Nous croyons à la «force des idées»
Depuis que je dirige la Maison des écrivains et de la littérature, des centaines et des centaines d’écrivains, d’écrivaines ont prononcé des paroles gorgées de sens, devant des centaines et des centaines d’enfants et de lecteurs plus avertis, ou pas, de véritables amateurs ou qui allaient le devenir. Ils ont fait bouger des lignes, ouvert des horizons là où parfois, il n’y avait plus rien à espérer. A cela, je ne veux cesser de croire, à cette force qui forge l’avenir. La Maison des écrivains et de la littérature a toujours eu des projets de cet ordre, des projets d’avenir.
Nous croyons à la «force des idées», pour reprendre Alain Supiot. La «crise» empêcherait-elle le financement de cette association ? Mais il est si dérisoire par rapport aux solutions que la Maison apporte.

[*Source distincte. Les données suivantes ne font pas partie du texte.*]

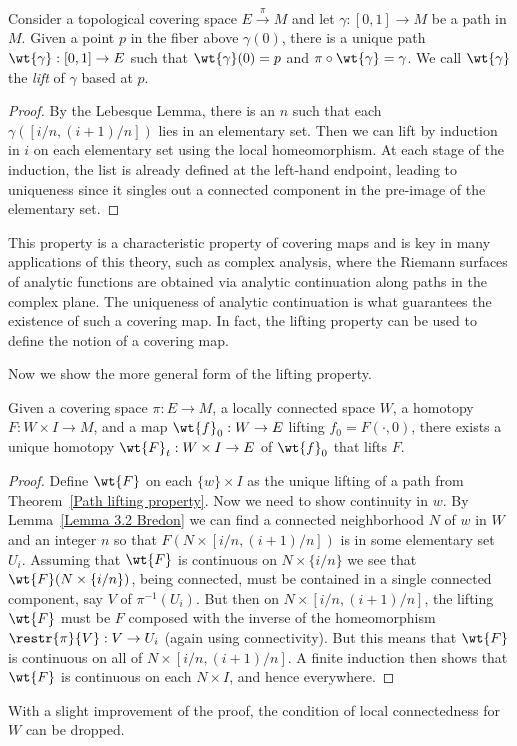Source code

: \begin{thm}\label{Path lifting property}
Consider a topological covering space $E\overset{\pi}{\to}M$ and let $\gamma:[0,1]\to M$ be a path in $M$. Given a point $p$ in the fiber above $\gamma(0)$, there is a unique path $\wt{\gamma}:[0,1]\to E$ such that $\wt{\gamma}(0)=p$ and $\pi\circ\wt{\gamma}=\gamma$. We call $\wt{\gamma}$ the \emph{lift} of $\gamma$ based at $p$.
\end{thm}
\begin{proof}
By the Lebesque Lemma, there is an $n$ such that each $\gamma([i/n,(i+1)/n])$ lies in an elementary set. Then we can lift by induction in $i$ on each elementary set using the local homeomorphism. At each stage of the induction, the list is already defined at the left-hand endpoint, leading to uniqueness since it singles out a connected component in the pre-image of the elementary set.
\end{proof}
This property is a characteristic property of covering maps and is key in many applications of this theory, such as complex analysis, where the Riemann surfaces of analytic functions are obtained via analytic continuation along paths in the complex plane. The uniqueness of analytic continuation is what guarantees the existence of such a covering map. In fact, the lifting property can be used to define the notion of a covering map.

Now we show the more general form of the lifting property.
\begin{thm}\label{homotopy lifting property}
    Given a covering space $\pi :E\to M$, a locally connected space $W$, a homotopy $F :W\times I\to M$, and a map $\wt{f}_0:W\to E$ lifting $f_0=F(\cdot ,0)$, there exists a unique homotopy $\wt{F}_t: W\times I\to E$ of $\wt{f}_0$ that lifts $F$.
\end{thm}
\begin{proof}
    Define $\wt{F}$ on each $\{w\}\times I$ as the unique lifting of a path from Theorem~\ref{Path lifting property}. Now we need to show continuity in $w$. By Lemma~\ref{Lemma 3.2 Bredon} we can find a connected neighborhood $N$ of $w$ in $W$ and an integer $n$ so that $F(N\times [i/n,(i+1)/n])$ is in some elementary set $U_i$. Assuming that $\wt{F}$ is continuous on $N\times \{i/n\}$ we see that $\wt{F}(N\times\{i/n\})$, being connected, must be contained in a  single connected component, say $V$ of $\pi^{-1}(U_i)$. But then on $N\times[i/n,(i+1)/n]$, the lifting $\wt{F}$ must be $F$ composed with the inverse of the homeomorphism $\restr{\pi}{V}:V\to U_i$ (again using connectivity). But this means that $\wt{F}$ is continuous on all of $N\times [i/n,(i+1)/n]$. A finite induction then shows that $\wt{F}$ is continuous on each $N\times I$, and hence everywhere.
\end{proof}
\begin{rem}
    With a slight improvement of the proof, the condition of local connectedness for $W$ can be dropped.
\end{rem}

Elles sont justement là pour panser les plaies d’aujourd’hui et de demain, par la parole «en chair vive», fondée, belle, que seuls les artistes du langage, les artisans du verbe façonnent pour nous tous. Dans quelques jours, le sort de la Maison des écrivains sera scellé par le commissaire aux comptes qui fait son travail. Implacablement.
Alors, c’est peut-être un détail pour vous, madame la Ministre, mais demain, si vous n’arbitrez pas, ce qui n’est pas un détail pour nous s’effondrera comme les glaciers, et à sa manière, en s’effondrant, accentuera la crise, la profonde crise qui vient et à laquelle, à notre manière, par la littérature et ses effets, nous apportons réponse. Car il s’agit bien du sens. Insensé serait de clore ce très beau chapitre de la vie littéraire en France, reconnu au-delà de nos frontières, et enterrer ainsi les ressources immenses d’un développement des plus durables, invraisemblablement nécessaire. Avec mes respects.